Over the past few years, investors have poured into low-yielding Treasury bonds, perceiving them as the safest place to be during the global economic tumult. But, according to Warren Buffett, bonds are one of the most dangerous places for investors to put their money over the long term — and that’s not going to change.
“The riskiness of an investment is not measured by beta (a Wall Street term encompassing volatility and often used in measuring risk) but rather by the probability — the reasoned probability — of that investment causing its owner a loss of purchasing power over his contemplated holding period,” Buffett writes for Fortune magazine in a piece billed as an adaptation of his upcoming annual letter to shareholders. “Assets can fluctuate greatly in price and not be risky as long as they are reasonably certain to deliver increased purchasing power over their holding period. And … a nonfluctuating asset can be laden with risk.”
The risk for bondholders — and investors in other currency-denominated assets like money market funds or bank deposits — comes in the form of inflation. Buffett says that throughout history, inflation and income taxes have eaten away at bond returns. And, today, with bond yields so low, “Right now bonds should come with a warning label,” Buffett says.

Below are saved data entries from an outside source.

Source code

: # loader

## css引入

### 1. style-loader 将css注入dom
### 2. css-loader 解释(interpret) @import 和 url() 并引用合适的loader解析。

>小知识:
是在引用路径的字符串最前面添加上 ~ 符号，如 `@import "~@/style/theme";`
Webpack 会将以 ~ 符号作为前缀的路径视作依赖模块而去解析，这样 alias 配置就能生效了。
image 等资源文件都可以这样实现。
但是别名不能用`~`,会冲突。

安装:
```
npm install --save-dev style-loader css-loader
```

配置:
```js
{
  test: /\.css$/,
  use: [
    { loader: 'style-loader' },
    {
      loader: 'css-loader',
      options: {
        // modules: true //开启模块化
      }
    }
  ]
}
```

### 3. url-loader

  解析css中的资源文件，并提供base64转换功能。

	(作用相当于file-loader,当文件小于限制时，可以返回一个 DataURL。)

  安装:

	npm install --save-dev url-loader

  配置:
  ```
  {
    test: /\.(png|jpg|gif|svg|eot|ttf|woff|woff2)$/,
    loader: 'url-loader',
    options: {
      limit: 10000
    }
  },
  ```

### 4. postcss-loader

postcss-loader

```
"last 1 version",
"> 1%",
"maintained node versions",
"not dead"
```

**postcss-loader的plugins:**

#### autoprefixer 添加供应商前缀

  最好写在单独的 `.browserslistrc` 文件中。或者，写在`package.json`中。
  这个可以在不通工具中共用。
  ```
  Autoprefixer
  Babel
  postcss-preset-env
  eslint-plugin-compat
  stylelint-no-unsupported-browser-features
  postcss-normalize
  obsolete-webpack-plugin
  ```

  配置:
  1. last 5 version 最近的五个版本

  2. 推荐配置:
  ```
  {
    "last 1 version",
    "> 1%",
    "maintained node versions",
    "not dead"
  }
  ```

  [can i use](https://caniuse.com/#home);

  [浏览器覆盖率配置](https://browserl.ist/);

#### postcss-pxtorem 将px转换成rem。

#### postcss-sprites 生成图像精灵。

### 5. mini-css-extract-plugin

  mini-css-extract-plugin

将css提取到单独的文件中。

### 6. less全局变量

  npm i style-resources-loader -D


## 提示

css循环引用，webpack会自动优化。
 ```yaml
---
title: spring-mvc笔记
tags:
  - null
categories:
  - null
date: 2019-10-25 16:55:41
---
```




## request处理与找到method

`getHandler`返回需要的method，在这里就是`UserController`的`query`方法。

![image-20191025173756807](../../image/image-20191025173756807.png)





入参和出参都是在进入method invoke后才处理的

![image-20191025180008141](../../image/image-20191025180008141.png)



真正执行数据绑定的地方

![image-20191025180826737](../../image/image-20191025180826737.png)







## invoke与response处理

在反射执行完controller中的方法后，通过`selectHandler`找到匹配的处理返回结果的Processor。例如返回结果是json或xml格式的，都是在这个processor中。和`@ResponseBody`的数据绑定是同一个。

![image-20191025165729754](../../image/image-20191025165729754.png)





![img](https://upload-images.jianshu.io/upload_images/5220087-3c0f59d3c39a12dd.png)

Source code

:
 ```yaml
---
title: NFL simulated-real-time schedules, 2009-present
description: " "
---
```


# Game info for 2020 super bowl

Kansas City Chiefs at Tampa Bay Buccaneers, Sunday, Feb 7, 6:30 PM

Since he took over Berkshire Hathaway in 1965, the purchasing power of the dollar has fallen 86%, Buffett says. Continuous rolling of Treasury bills over that period would have produced a 5.7% average annual return, he notes — but 4.3 points of that would have been eaten away by inflation. The other 1.4 points would have been lost to income taxes, he adds.
Buffett says he doesn’t like currency-based investments like bonds right now, though for liquidity reasons Berkshire owns substantial amounts of them.
Buffett also is lukewarm on another class of assets — those “that will never produce anything, but that are purchased in the buyer’s hope that someone else — who also knows that the assets will be forever unproductive — will pay more for them in the future.” Gold is the biggest example, and, while he doesn’t explicitly say it, Buffett hints at the idea that gold may be in a bubble right now, driven higher by fear and crowd-following. In general, he is skeptical of gold because it doesn’t produce anything or grow in size the way that a company might.
The third main category of investments — his preference — is “productive assets”, Buffett says, citing businesses, farms, and real estate. “Ideally, these assets should have the ability in inflationary times to deliver output that will retain its purchasing-power value while requiring a minimum of new capital investment,” he says.
Over the long term, the ability to keep pace with — and, in fact, grow faster than — inflation makes productive assets the place to be, Buffett says. “I believe that over any extended period of time this category of investing will prove to be the runaway winner among the three we’ve examined,” he says. “More important, it will be by far the safest.”